## Stored data
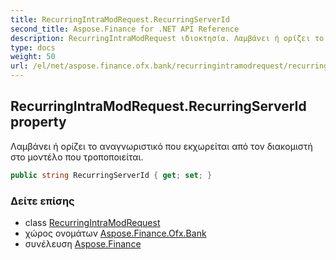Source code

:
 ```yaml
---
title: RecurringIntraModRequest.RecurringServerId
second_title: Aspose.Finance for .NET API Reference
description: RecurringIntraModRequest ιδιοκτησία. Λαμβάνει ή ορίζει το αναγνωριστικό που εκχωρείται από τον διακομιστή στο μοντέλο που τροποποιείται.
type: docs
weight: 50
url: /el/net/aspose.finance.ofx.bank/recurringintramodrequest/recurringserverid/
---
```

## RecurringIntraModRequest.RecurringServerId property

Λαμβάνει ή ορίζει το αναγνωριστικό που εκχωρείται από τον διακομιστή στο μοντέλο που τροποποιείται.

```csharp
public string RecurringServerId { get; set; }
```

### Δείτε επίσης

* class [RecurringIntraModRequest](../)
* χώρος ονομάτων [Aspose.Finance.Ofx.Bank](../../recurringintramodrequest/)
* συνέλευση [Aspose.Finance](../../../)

## Work to complete
Once you reach the line that contains "### Δείτε επίσης", print it and every line after it exactly as written, stopping at the last line of the records and adding nothing.

## Task solution
### Δείτε επίσης

* class [RecurringIntraModRequest](../)
* χώρος ονομάτων [Aspose.Finance.Ofx.Bank](../../recurringintramodrequest/)
* συνέλευση [Aspose.Finance](../../../)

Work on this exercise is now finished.